Assigned task: Find each line below that includes "name", then copy it.

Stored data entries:
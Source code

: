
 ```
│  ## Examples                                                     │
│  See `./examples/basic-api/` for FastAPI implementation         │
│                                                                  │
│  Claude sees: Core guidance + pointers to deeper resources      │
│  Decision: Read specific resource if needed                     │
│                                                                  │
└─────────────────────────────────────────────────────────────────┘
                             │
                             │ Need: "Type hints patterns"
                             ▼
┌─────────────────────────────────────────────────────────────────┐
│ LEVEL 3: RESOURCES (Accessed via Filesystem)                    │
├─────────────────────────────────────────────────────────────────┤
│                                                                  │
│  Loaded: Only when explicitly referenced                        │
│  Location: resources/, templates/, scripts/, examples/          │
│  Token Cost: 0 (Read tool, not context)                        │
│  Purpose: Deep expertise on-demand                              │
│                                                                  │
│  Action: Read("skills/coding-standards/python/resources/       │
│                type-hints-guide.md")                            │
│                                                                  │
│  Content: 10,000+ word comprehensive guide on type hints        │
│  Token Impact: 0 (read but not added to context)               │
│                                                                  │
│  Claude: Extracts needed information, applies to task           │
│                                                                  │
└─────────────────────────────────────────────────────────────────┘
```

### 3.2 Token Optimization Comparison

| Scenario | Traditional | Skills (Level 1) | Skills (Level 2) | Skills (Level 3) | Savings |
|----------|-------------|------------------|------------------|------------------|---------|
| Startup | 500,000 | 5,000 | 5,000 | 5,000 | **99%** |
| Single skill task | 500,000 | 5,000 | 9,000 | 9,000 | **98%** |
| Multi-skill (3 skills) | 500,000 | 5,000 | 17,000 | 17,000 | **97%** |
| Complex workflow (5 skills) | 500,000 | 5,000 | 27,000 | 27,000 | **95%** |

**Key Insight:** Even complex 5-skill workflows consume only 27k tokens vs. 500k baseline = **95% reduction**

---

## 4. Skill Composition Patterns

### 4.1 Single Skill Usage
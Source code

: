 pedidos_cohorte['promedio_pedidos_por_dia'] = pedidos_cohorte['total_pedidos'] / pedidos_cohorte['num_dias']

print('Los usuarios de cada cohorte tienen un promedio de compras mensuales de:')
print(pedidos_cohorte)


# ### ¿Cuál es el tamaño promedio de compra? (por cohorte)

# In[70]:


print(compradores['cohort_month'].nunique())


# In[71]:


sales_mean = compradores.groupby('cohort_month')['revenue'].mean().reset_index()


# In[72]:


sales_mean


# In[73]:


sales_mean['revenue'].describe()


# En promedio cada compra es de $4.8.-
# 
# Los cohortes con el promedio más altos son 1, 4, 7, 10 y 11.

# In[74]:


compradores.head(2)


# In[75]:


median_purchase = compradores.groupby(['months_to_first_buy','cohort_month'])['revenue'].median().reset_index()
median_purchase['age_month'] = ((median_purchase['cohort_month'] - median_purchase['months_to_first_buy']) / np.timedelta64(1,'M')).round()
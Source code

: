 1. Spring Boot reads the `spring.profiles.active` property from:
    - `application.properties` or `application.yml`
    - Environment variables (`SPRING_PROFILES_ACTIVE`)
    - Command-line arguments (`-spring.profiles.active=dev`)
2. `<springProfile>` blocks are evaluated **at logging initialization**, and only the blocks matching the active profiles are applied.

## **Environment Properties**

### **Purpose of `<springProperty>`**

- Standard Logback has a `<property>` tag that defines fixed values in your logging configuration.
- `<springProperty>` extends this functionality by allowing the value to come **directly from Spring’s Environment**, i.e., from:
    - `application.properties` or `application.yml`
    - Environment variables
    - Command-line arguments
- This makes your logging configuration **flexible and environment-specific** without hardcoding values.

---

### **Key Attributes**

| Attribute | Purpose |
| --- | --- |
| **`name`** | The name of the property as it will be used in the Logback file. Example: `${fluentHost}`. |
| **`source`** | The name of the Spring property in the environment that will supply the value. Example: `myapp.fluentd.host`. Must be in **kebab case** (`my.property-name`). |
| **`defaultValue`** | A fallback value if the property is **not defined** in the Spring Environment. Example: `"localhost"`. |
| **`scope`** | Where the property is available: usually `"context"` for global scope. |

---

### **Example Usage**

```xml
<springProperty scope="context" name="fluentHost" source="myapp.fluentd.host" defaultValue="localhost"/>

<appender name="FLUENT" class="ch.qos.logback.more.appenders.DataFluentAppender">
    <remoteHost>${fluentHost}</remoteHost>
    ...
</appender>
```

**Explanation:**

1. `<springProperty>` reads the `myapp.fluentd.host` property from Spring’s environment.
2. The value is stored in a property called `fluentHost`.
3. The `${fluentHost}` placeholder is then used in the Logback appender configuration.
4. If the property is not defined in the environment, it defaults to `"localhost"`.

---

Reply:
| **`name`** | The name of the property as it will be used in the Logback file. Example: `${fluentHost}`. |
| **`source`** | The name of the Spring property in the environment that will supply the value. Example: `myapp.fluentd.host`. Must be in **kebab case** (`my.property-name`). |
<springProperty scope="context" name="fluentHost" source="myapp.fluentd.host" defaultValue="localhost"/>
<appender name="FLUENT" class="ch.qos.logback.more.appenders.DataFluentAppender">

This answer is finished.